-- И ты должен показать, что нарушение твоих приказов карается со всей строгостью -- это их успокоит больше любых милостей.
Эйрих задумчиво постучал рукояткой ножа по столу, но кивнул, соглашаясь, и снова наклонился к Дойлу, но ничего на сказал, потому что двери зала резко распахнулись, и вбежал запыхавшийся стражник в полном облачении.
-- В чем дело! -- резко спросил Эйрих, мгновенно прекращая все шепотки и устанавливая полную звенящую тишину.
-- Ваше Величество, -- стражник поклонился почти до пола, -- у главных ворот гонец, говорит, срочнейшее донесение.
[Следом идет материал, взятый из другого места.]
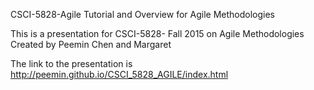 CSCI-5828-Agile
Tutorial and Overview for Agile Methodologies

This is a presentation for CSCI-5828- Fall 2015 on Agile Methodologies Created by Peemin Chen and Margaret

The link to the presentation is http://peemin.github.io/CSCI_5828_AGILE/index.html
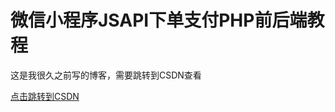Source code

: # 微信小程序JSAPI下单支付PHP前后端教程

这是我很久之前写的博客，需要跳转到CSDN查看

[点击跳转到CSDN](https://blog.csdn.net/weixin_50371693/article/details/126345401?fromshare=blogdetail&sharetype=blogdetail&sharerId=126345401&sharerefer=PC&sharesource=weixin_50371693&sharefrom=from_link
)
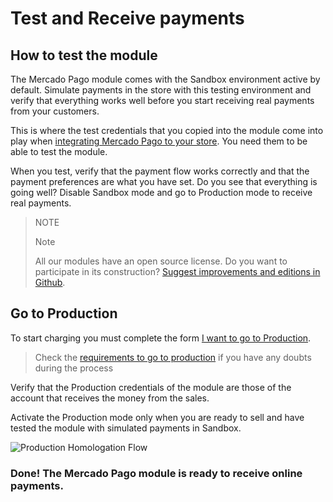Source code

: # Test and Receive payments


## How to test the module

The Mercado Pago module comes with the Sandbox environment active by default. Simulate payments in the store with this testing environment and verify that everything works well before you start receiving real payments from your customers.
 
This is where the test credentials that you copied into the module come into play when [integrating Mercado Pago to your store](https://www.mercadopago.com.ar/developers/en/guides/plugins/prestashop/integration/). You need them to be able to test the module.

When you test, verify that the payment flow works correctly and that the payment preferences are what you have set. Do you see that everything is going well? Disable Sandbox mode and go to Production mode to receive real payments.

> NOTE
>
> Note
>
> All our modules have an open source license. Do you want to participate in its construction? [Suggest improvements and editions in Github](https://github.com/mercadopago/cart-prestashop-7).

## Go to Production

To start charging you must complete the form [I want to go to Production](https://www.mercadopago.com/mla/account/credentials/).

> Check the [requirements to go to production](https://www.mercadopago.com.ar/developers/en/guides/online-payments/checkout-api/goto-production/) if you have any doubts during the process

Verify that the Production credentials of the module are those of the account that receives the money from the sales.

Activate the Production mode only when you are ready to sell and have tested the module with simulated payments in Sandbox. 

![Production Homologation Flow](/images/prestashop/receive_payments_en.gif)

### **Done! The Mercado Pago module is ready to receive online payments.**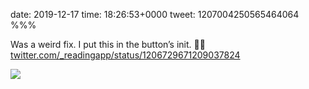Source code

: date: 2019-12-17
time: 18:26:53+0000
tweet: 1207004250565464064
%%%

Was a weird fix. I put this in the button’s init. 🤷‍♂️ [twitter.com/\_readingapp/status/1206729671209037824](https://twitter.com/_readingapp/status/1206729671209037824)

![](EMAj9pHXkAA6VZL.jpg)
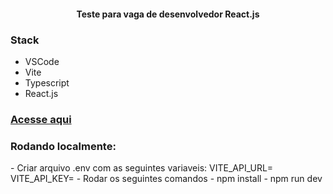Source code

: <h4 align="center">Teste para vaga de desenvolvedor React.js</h3>

<h3 align="left">Stack</h3>

- VSCode
- Vite
- Typescript
- React.js

<h3 align="left">
<a href="https://snazzy-pudding-bde33f.netlify.app">Acesse aqui</a>
</h3>

<h3 align="left">Rodando localmente:</h3>
- Criar arquivo .env com as seguintes variaveis: VITE_API_URL= VITE_API_KEY=
- Rodar os seguintes comandos
- npm install
- npm run dev
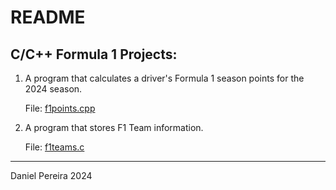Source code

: # README

## C/C++ Formula 1 Projects:

1. A program that calculates a driver's Formula 1 season points for the 2024 season.

    File: [f1points.cpp](./f1points/f1points.cpp)

2. A program that stores F1 Team information.

    File: [f1teams.c](./f1teams/f1teams.c)

---

Daniel Pereira 2024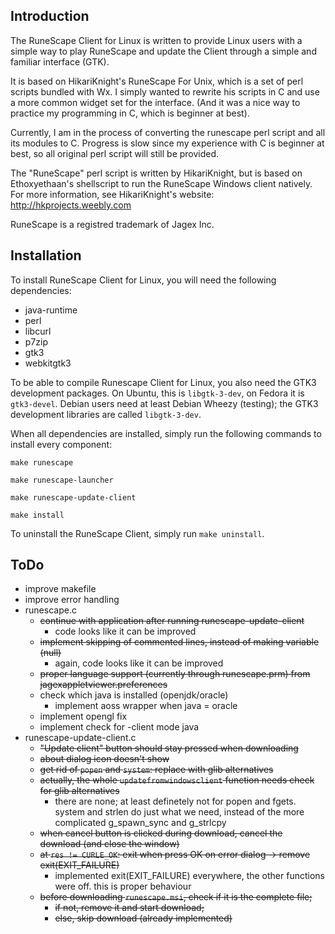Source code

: ## Introduction

The RuneScape Client for Linux is written to provide Linux users with a simple way to play RuneScape and 
update the Client through a simple and familiar interface (GTK).

It is based on HikariKnight's RuneScape For Unix, which is a set of perl scripts bundled with Wx. I simply
wanted to rewrite his scripts in C and use a more common widget set for the interface. (And it was a nice way
to practice my programming in C, which is beginner at best).

Currently, I am in the process of converting the runescape perl script and all its modules to C. Progress is slow
since my experience with C is beginner at best, so all original perl script will still be provided.

The "RuneScape" perl script is written by HikariKnight, but is based on Ethoxyethaan's shellscript to run the RuneScape Windows client natively. For more information, see HikariKnight's website: http://hkprojects.weebly.com

RuneScape is a registred trademark of Jagex Inc.

## Installation

To install RuneScape Client for Linux, you will need the following dependencies:
* java-runtime
* perl
* libcurl
* p7zip
* gtk3
* webkitgtk3

To be able to compile Runescape Client for Linux, you also need the GTK3 development packages. On Ubuntu, this is `libgtk-3-dev`, on Fedora it is `gtk3-devel`. Debian users need at least Debian Wheezy (testing); the GTK3 development libraries are called `libgtk-3-dev`.

When all dependencies are installed, simply run the following commands to install every component:

`make runescape`

`make runescape-launcher`

`make runescape-update-client`

`make install`

To uninstall the RuneScape Client, simply run `make uninstall`.

## ToDo
* improve makefile
* improve error handling
* runescape.c
	* ~~continue with application after running runescape-update-client~~
		* code looks like it can be improved
	* ~~implement skipping of commented lines, instead of making variable (null)~~
		* again, code looks like it can be improved
	* ~~proper language support (currently through runescape.prm) from jagexappletviewer.preferences~~
	* check which java is installed (openjdk/oracle)
		* implement aoss wrapper when java = oracle
	* implement opengl fix
	* implement check for -client mode java
* runescape-update-client.c
	* ~~"Update client" button should stay pressed when downloading~~
	* ~~about dialog icon doesn't show~~
	* ~~get rid of `popen` and `system`: replace with glib alternatives~~
	* ~~actually, the whole `updatefromwindowsclient` function needs check for glib alternatives~~
		* there are none; at least definetely not for popen and fgets. system and strlen do just what we need, instead of the more complicated g_spawn_sync and g_strlcpy 
	* ~~when cancel button is clicked during download, cancel the download (and close the window)~~
	* ~~at `res != CURLE_OK`: exit when press OK on error dialog -> remove exit(EXIT_FAILURE)~~
		* implemented exit(EXIT_FAILURE) everywhere, the other functions were off. this is proper behaviour
	* ~~before downloading `runescape.msi`, check if it is the complete file;~~
		* ~~if not, remove it and start download;~~
		* ~~else, skip download (already implemented)~~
Его не впускают, и...
-- Никого не впустят в город, пока болезнь не закончится. Пусть уезжает, -- ответил Эйрих спокойно, но его губы заметно побелели, а пальцы сжали скатерть.
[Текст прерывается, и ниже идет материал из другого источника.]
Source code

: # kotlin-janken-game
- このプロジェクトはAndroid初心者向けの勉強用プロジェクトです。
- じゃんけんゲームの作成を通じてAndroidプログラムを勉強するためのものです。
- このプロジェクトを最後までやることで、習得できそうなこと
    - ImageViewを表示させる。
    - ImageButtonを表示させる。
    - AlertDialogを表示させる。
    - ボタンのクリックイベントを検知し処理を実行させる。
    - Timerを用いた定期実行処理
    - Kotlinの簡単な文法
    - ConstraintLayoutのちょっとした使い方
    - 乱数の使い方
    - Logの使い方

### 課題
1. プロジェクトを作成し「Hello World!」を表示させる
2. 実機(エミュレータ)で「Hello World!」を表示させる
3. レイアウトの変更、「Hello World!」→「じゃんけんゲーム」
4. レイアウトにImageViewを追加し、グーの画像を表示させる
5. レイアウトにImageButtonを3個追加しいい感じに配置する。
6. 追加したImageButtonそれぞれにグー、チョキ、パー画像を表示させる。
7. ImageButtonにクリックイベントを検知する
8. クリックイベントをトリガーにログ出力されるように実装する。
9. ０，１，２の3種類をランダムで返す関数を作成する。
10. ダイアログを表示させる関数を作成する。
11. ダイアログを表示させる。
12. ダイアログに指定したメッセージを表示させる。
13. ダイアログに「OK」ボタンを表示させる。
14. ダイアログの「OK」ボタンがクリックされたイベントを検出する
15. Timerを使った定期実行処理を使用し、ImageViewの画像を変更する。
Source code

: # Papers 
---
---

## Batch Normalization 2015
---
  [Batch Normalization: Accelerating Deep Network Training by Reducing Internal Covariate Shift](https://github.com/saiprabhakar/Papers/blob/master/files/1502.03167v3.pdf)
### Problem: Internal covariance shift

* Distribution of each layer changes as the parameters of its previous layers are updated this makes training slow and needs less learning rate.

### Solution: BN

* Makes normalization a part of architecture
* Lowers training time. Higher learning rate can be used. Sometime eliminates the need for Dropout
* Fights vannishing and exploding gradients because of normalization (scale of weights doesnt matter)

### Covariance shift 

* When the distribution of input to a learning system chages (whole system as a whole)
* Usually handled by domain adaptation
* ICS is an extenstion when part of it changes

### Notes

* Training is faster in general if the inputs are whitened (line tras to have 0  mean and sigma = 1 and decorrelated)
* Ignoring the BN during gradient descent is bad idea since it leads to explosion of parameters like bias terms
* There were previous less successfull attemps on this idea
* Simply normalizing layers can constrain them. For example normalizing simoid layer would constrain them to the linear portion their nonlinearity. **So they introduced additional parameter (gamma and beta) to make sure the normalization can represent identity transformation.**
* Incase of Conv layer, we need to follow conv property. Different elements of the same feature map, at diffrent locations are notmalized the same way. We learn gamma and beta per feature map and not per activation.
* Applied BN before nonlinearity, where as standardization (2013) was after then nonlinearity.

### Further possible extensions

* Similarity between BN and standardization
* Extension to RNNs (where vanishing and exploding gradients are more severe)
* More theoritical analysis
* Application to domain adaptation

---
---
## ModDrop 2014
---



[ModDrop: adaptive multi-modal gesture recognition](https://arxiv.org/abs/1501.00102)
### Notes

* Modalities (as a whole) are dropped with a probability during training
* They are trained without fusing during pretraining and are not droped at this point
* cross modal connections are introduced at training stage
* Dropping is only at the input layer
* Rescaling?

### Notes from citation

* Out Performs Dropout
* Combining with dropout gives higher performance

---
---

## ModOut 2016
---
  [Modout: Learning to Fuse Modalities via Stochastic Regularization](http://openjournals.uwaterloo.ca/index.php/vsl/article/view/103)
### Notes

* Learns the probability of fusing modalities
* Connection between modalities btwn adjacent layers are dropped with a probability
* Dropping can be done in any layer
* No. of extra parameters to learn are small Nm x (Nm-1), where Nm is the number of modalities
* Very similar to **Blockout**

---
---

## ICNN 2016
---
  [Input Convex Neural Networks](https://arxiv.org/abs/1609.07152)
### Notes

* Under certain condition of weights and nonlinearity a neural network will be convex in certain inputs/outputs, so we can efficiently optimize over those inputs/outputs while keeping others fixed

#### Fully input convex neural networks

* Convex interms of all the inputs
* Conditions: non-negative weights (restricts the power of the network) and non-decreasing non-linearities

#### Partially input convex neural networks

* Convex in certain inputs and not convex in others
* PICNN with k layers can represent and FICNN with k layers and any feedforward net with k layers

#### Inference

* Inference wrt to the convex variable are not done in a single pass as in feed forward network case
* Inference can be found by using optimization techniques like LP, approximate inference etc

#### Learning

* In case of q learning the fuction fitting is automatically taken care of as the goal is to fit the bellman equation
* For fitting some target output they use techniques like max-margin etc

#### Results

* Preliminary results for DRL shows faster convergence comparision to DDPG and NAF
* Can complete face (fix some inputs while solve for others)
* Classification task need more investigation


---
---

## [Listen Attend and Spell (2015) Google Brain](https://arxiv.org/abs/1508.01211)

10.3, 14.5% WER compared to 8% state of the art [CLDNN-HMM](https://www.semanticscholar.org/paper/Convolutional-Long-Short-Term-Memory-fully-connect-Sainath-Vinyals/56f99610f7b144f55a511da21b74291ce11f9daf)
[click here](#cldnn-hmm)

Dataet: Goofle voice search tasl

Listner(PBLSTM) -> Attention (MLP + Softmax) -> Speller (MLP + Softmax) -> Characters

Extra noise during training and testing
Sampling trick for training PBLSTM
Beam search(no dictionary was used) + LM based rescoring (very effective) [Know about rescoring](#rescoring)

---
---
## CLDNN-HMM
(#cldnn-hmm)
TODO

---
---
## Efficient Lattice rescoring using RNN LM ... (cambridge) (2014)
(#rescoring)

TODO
-- Мы можем выслушать из-за ворот, -- почти беззвучно пробормотал Дойл. Эйрих услышал, его глаза блеснули:
-- Впрочем, мы желаем знать, какую весть он привез, а потому изволим лично прибыть к воротам.
Дойл подскочил при этих словах почти сразу. Что бы ни привело гонца к воротам, это было важно -- он чувствовал. Интуиция буквально кричала о том, что эти вести не принесут ничего хорошего, и сердце отзывалось на волнение бешеным стуком, пальцы подрагивали от странного возбуждения.
Не закончив обед, поспешили к воротам -- вдвоем, в сопровождении охраны, верхом. Эйрих был спокоен -- кажется, не понимал, насколько печальными могут быть принесенные вести, или обманывал себя излишними надеждами на лучшее... На этой мысли Дойл запнулся, пытаясь понять, чего боится, ведь гонец мог привезти сообщение о какой-нибудь безделице: о недоборе хлеба или о засухе на юге, о том, что в горах в очередной раз прорвали границу великаны, в конце концов. Но страх был -- сильный, липкий, вызывающий противную дрожь и испарину на лбу.
Эйрих заметил это и спросил осторожно:
-- В чем дело?
Дойл только дернул плечом -- он, пожалуй, не мог бы объяснить этого, только чувствовал, что надо спешить -- куда-то вперед. Короткая, казалось бы, скачка разгорячила тело и кровь. Дойл рванул ворот камзола, желая глотнуть побольше воздуха, но бесполезно -- горло как будто перетянуло петлей неприятных предчувствий.
Возле ворот было оживленно. Несколько стражников стояли почти вплотную к громадным деревянным створкам, а вокруг возбужденно галдели женщины. Пятеро или шестеро мужчин в простых костюмах кучкой замерли чуть в стороне, но напряженно прислушивались.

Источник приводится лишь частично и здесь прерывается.